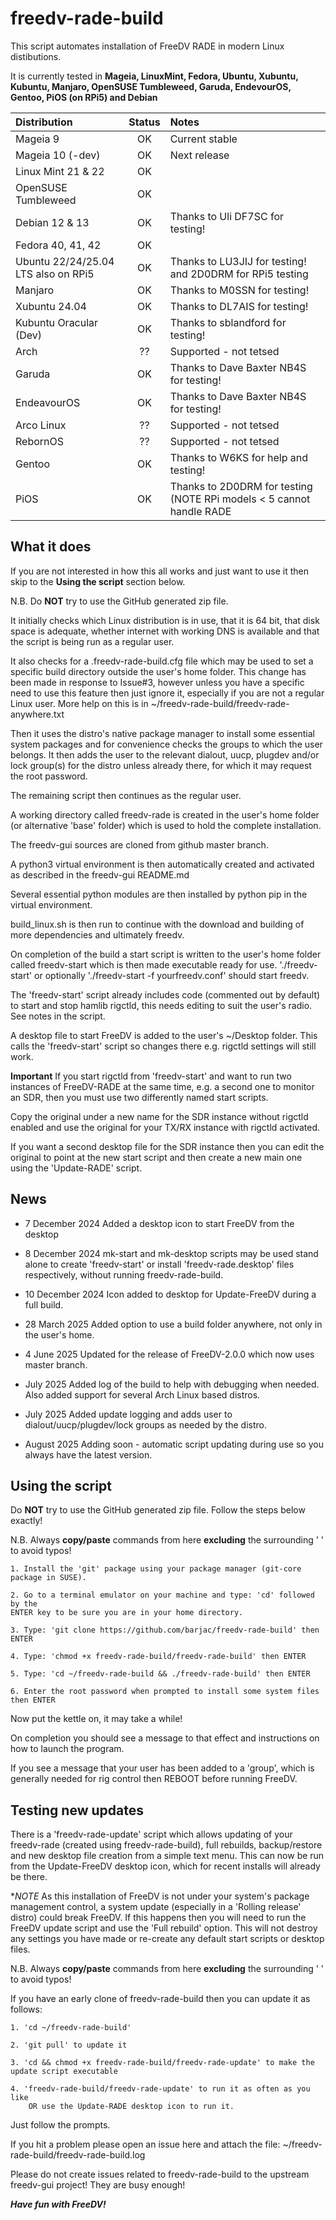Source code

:  # freedv-rade-build

This script automates installation of FreeDV RADE in modern Linux distibutions.

It is currently tested in **Mageia, LinuxMint, Fedora, Ubuntu, Xubuntu, Kubuntu, Manjaro, OpenSUSE Tumbleweed, Garuda, EndevourOS, Gentoo, PiOS (on RPi5) and Debian**

  |**Distribution**      |**Status** | **Notes** | 
  |:---              | :----: | :--- |
  |Mageia 9          |OK    | Current stable|
  |Mageia 10 (-dev)  |OK    | Next release  |
  |Linux Mint 21 & 22|OK    |               |
  |OpenSUSE Tumbleweed|OK   |               |
  |Debian 12 & 13    |OK    |Thanks to Uli DF7SC for testing!
  |Fedora 40, 41, 42 |OK    |               |
  |Ubuntu 22/24/25.04 LTS also on RPi5|OK    |Thanks to LU3JIJ for testing! and 2D0DRM for RPi5 testing|
  |Manjaro           |OK    |Thanks to M0SSN for testing!|
  |Xubuntu 24.04     |OK    |Thanks to DL7AIS for testing!|
  |Kubuntu Oracular (Dev)|OK |Thanks to sblandford for testing!|
  |Arch              |??    |Supported - not tetsed|
  |Garuda            |OK    |Thanks to Dave Baxter NB4S for testing! |
  |EndeavourOS       |OK    |Thanks to Dave Baxter NB4S for testing! |
  |Arco Linux        |??    |Supported - not tetsed       |
  |RebornOS          |??    |Supported - not tetsed       |
  |Gentoo            |OK    |Thanks to W6KS for help and testing!
  |PiOS              |OK    |Thanks to 2D0DRM for testing (NOTE RPi models < 5 cannot handle RADE|
## What it does
If you are not interested in how this all works and just want to use it then skip to the **Using the script** section below.

N.B. Do **NOT** try to use the GitHub generated zip file.

It initially checks which Linux distribution is in use, that it is 64 bit, that disk space is adequate, whether internet with working DNS is
available and that the script is being run as a regular user.

It also checks for a .freedv-rade-build.cfg file which may be used to set a specific build directory outside the user's home folder.
This change has been made in response to Issue#3, however unless you have a specific need to use this feature then just ignore it,
especially if you are not a regular Linux user.
More help on this is in ~/freedv-rade-build/freedv-rade-anywhere.txt

Then it uses the distro's native package manager to install some essential system packages and for convenience checks the groups to which
the user belongs. It then adds the user to the relevant dialout, uucp, plugdev and/or lock group(s) for the distro unless already there,
for which it may request the root password.

The remaining script then continues as the regular user.

A working directory called freedv-rade is created in the user's home folder (or alternative 'base' folder) which is used to hold the complete installation.

The freedv-gui sources are cloned from github master branch.

A python3 virtual environment is then automatically created and activated as described in the freedv-gui README.md

Several essential python modules are then installed by python pip in the virtual environment.

build_linux.sh is then run to continue with the download and building of more dependencies and ultimately freedv.

On completion of the build a start script is written to the user's home folder called freedv-start which is then made executable ready for use.
'./freedv-start' or optionally './freedv-start -f yourfreedv.conf' should start freedv.

The 'freedv-start' script already includes code (commented out by default) to start and stop hamlib rigctld, this needs editing to suit the user's radio. See notes in the script.

A desktop file to start FreeDV is added to the user's ~/Desktop folder. This calls the 'freedv-start' script so changes there e.g. rigctld settings will still work. 

**Important** If you start rigctld from 'freedv-start' and want to run two instances of FreeDV-RADE at the same time, e.g. a second one to monitor an SDR,  then you
 must use two differently named start scripts.

Copy the original under a new name for the SDR instance without rigctld enabled and use the original for your TX/RX instance with rigctld activated.

If you want a second desktop file for the SDR instance then you can edit the original to point at the new start script and then create a new main one using the 'Update-RADE' script.

## News

- 7 December 2024 Added a desktop icon to start FreeDV from the desktop

- 8 December 2024 mk-start and mk-desktop scripts may be used stand alone to create 'freedv-start' or install
'freedv-rade.desktop' files respectively, without running freedv-rade-build.

- 10 December 2024 Icon added to desktop for Update-FreeDV during a full build.

- 28 March 2025 Added option to use a build folder anywhere, not only in the user's home.

- 4 June 2025 Updated for the release of FreeDV-2.0.0 which now uses master branch.

- July 2025 Added log of the build to help with debugging when needed.
Also added support for several Arch Linux based distros.
- July 2025 Added update logging and adds user to dialout/uucp/plugdev/lock groups as needed by the distro.
- August 2025 Adding soon - automatic script updating during use so you always have the latest version.


## Using the script

   Do **NOT** try to use the GitHub generated zip file. Follow the steps below exactly!

   N.B. Always **copy/paste** commands from here **excluding** the surrounding ' ' to avoid typos!

    1. Install the 'git' package using your package manager (git-core package in SUSE).

    2. Go to a terminal emulator on your machine and type: 'cd' followed by the 
    ENTER key to be sure you are in your home directory.

    3. Type: 'git clone https://github.com/barjac/freedv-rade-build' then ENTER

    4. Type: 'chmod +x freedv-rade-build/freedv-rade-build' then ENTER

    5. Type: 'cd ~/freedv-rade-build && ./freedv-rade-build' then ENTER

    6. Enter the root password when prompted to install some system files then ENTER

Now put the kettle on, it may take a while!

On completion you should see a message to that effect and instructions on how to launch the program.

If you see a message that your user has been added to a 'group', which is generally needed for rig control then REBOOT before running FreeDV.

## Testing new updates
There is a 'freedv-rade-update' script which allows updating of your freedv-rade (created using freedv-rade-build), full rebuilds, backup/restore and new desktop file creation from a simple text menu.
This can now be run from the Update-FreeDV desktop icon, which for recent installs will already be there.

**NOTE* As this installation of FreeDV is not under your system's package management control, a system update (especially in a 'Rolling release' distro)
could break FreeDV. If this happens then you will need to run the FreeDV update script and use the 'Full rebuild' option. This will not destroy any settings you have made or re-create any default start scripts or desktop files.

N.B. Always **copy/paste** commands from here **excluding** the surrounding ' ' to avoid typos!

If you have an early clone of freedv-rade-build then you can update it as follows:

    1. 'cd ~/freedv-rade-build'

    2. 'git pull' to update it

    3. 'cd && chmod +x freedv-rade-build/freedv-rade-update' to make the update script executable

    4. 'freedv-rade-build/freedv-rade-update' to run it as often as you like
        OR use the Update-RADE desktop icon to run it.

Just follow the prompts.

If you hit a problem please open an issue here and attach the file: ~/freedv-rade-build/freedv-rade-build.log

Please do not create issues related to freedv-rade-build to the upstream freedv-gui project! They are busy enough!

***Have fun with FreeDV!***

- - - -

## TASK ITEM
Set aside the pictures. Then return every line of the material above verbatim.

## RESULT
Source code

:  # freedv-rade-build

This script automates installation of FreeDV RADE in modern Linux distibutions.

It is currently tested in **Mageia, LinuxMint, Fedora, Ubuntu, Xubuntu, Kubuntu, Manjaro, OpenSUSE Tumbleweed, Garuda, EndevourOS, Gentoo, PiOS (on RPi5) and Debian**

  |**Distribution**      |**Status** | **Notes** | 
  |:---              | :----: | :--- |
  |Mageia 9          |OK    | Current stable|
  |Mageia 10 (-dev)  |OK    | Next release  |
  |Linux Mint 21 & 22|OK    |               |
  |OpenSUSE Tumbleweed|OK   |               |
  |Debian 12 & 13    |OK    |Thanks to Uli DF7SC for testing!
  |Fedora 40, 41, 42 |OK    |               |
  |Ubuntu 22/24/25.04 LTS also on RPi5|OK    |Thanks to LU3JIJ for testing! and 2D0DRM for RPi5 testing|
  |Manjaro           |OK    |Thanks to M0SSN for testing!|
  |Xubuntu 24.04     |OK    |Thanks to DL7AIS for testing!|
  |Kubuntu Oracular (Dev)|OK |Thanks to sblandford for testing!|
  |Arch              |??    |Supported - not tetsed|
  |Garuda            |OK    |Thanks to Dave Baxter NB4S for testing! |
  |EndeavourOS       |OK    |Thanks to Dave Baxter NB4S for testing! |
  |Arco Linux        |??    |Supported - not tetsed       |
  |RebornOS          |??    |Supported - not tetsed       |
  |Gentoo            |OK    |Thanks to W6KS for help and testing!
  |PiOS              |OK    |Thanks to 2D0DRM for testing (NOTE RPi models < 5 cannot handle RADE|
## What it does
If you are not interested in how this all works and just want to use it then skip to the **Using the script** section below.

N.B. Do **NOT** try to use the GitHub generated zip file.

It initially checks which Linux distribution is in use, that it is 64 bit, that disk space is adequate, whether internet with working DNS is
available and that the script is being run as a regular user.

It also checks for a .freedv-rade-build.cfg file which may be used to set a specific build directory outside the user's home folder.
This change has been made in response to Issue#3, however unless you have a specific need to use this feature then just ignore it,
especially if you are not a regular Linux user.
More help on this is in ~/freedv-rade-build/freedv-rade-anywhere.txt

Then it uses the distro's native package manager to install some essential system packages and for convenience checks the groups to which
the user belongs. It then adds the user to the relevant dialout, uucp, plugdev and/or lock group(s) for the distro unless already there,
for which it may request the root password.

The remaining script then continues as the regular user.

A working directory called freedv-rade is created in the user's home folder (or alternative 'base' folder) which is used to hold the complete installation.

The freedv-gui sources are cloned from github master branch.

A python3 virtual environment is then automatically created and activated as described in the freedv-gui README.md

Several essential python modules are then installed by python pip in the virtual environment.

build_linux.sh is then run to continue with the download and building of more dependencies and ultimately freedv.

On completion of the build a start script is written to the user's home folder called freedv-start which is then made executable ready for use.
'./freedv-start' or optionally './freedv-start -f yourfreedv.conf' should start freedv.

The 'freedv-start' script already includes code (commented out by default) to start and stop hamlib rigctld, this needs editing to suit the user's radio. See notes in the script.

A desktop file to start FreeDV is added to the user's ~/Desktop folder. This calls the 'freedv-start' script so changes there e.g. rigctld settings will still work. 

**Important** If you start rigctld from 'freedv-start' and want to run two instances of FreeDV-RADE at the same time, e.g. a second one to monitor an SDR,  then you
 must use two differently named start scripts.

Copy the original under a new name for the SDR instance without rigctld enabled and use the original for your TX/RX instance with rigctld activated.

If you want a second desktop file for the SDR instance then you can edit the original to point at the new start script and then create a new main one using the 'Update-RADE' script.

## News

- 7 December 2024 Added a desktop icon to start FreeDV from the desktop

- 8 December 2024 mk-start and mk-desktop scripts may be used stand alone to create 'freedv-start' or install
'freedv-rade.desktop' files respectively, without running freedv-rade-build.

- 10 December 2024 Icon added to desktop for Update-FreeDV during a full build.

- 28 March 2025 Added option to use a build folder anywhere, not only in the user's home.

- 4 June 2025 Updated for the release of FreeDV-2.0.0 which now uses master branch.

- July 2025 Added log of the build to help with debugging when needed.
Also added support for several Arch Linux based distros.
- July 2025 Added update logging and adds user to dialout/uucp/plugdev/lock groups as needed by the distro.
- August 2025 Adding soon - automatic script updating during use so you always have the latest version.


## Using the script

   Do **NOT** try to use the GitHub generated zip file. Follow the steps below exactly!

   N.B. Always **copy/paste** commands from here **excluding** the surrounding ' ' to avoid typos!

    1. Install the 'git' package using your package manager (git-core package in SUSE).

    2. Go to a terminal emulator on your machine and type: 'cd' followed by the 
    ENTER key to be sure you are in your home directory.

    3. Type: 'git clone https://github.com/barjac/freedv-rade-build' then ENTER

    4. Type: 'chmod +x freedv-rade-build/freedv-rade-build' then ENTER

    5. Type: 'cd ~/freedv-rade-build && ./freedv-rade-build' then ENTER

    6. Enter the root password when prompted to install some system files then ENTER

Now put the kettle on, it may take a while!

On completion you should see a message to that effect and instructions on how to launch the program.

If you see a message that your user has been added to a 'group', which is generally needed for rig control then REBOOT before running FreeDV.

## Testing new updates
There is a 'freedv-rade-update' script which allows updating of your freedv-rade (created using freedv-rade-build), full rebuilds, backup/restore and new desktop file creation from a simple text menu.
This can now be run from the Update-FreeDV desktop icon, which for recent installs will already be there.

**NOTE* As this installation of FreeDV is not under your system's package management control, a system update (especially in a 'Rolling release' distro)
could break FreeDV. If this happens then you will need to run the FreeDV update script and use the 'Full rebuild' option. This will not destroy any settings you have made or re-create any default start scripts or desktop files.

N.B. Always **copy/paste** commands from here **excluding** the surrounding ' ' to avoid typos!

If you have an early clone of freedv-rade-build then you can update it as follows:

    1. 'cd ~/freedv-rade-build'

    2. 'git pull' to update it

    3. 'cd && chmod +x freedv-rade-build/freedv-rade-update' to make the update script executable

    4. 'freedv-rade-build/freedv-rade-update' to run it as often as you like
        OR use the Update-RADE desktop icon to run it.

Just follow the prompts.

If you hit a problem please open an issue here and attach the file: ~/freedv-rade-build/freedv-rade-build.log

Please do not create issues related to freedv-rade-build to the upstream freedv-gui project! They are busy enough!

***Have fun with FreeDV!***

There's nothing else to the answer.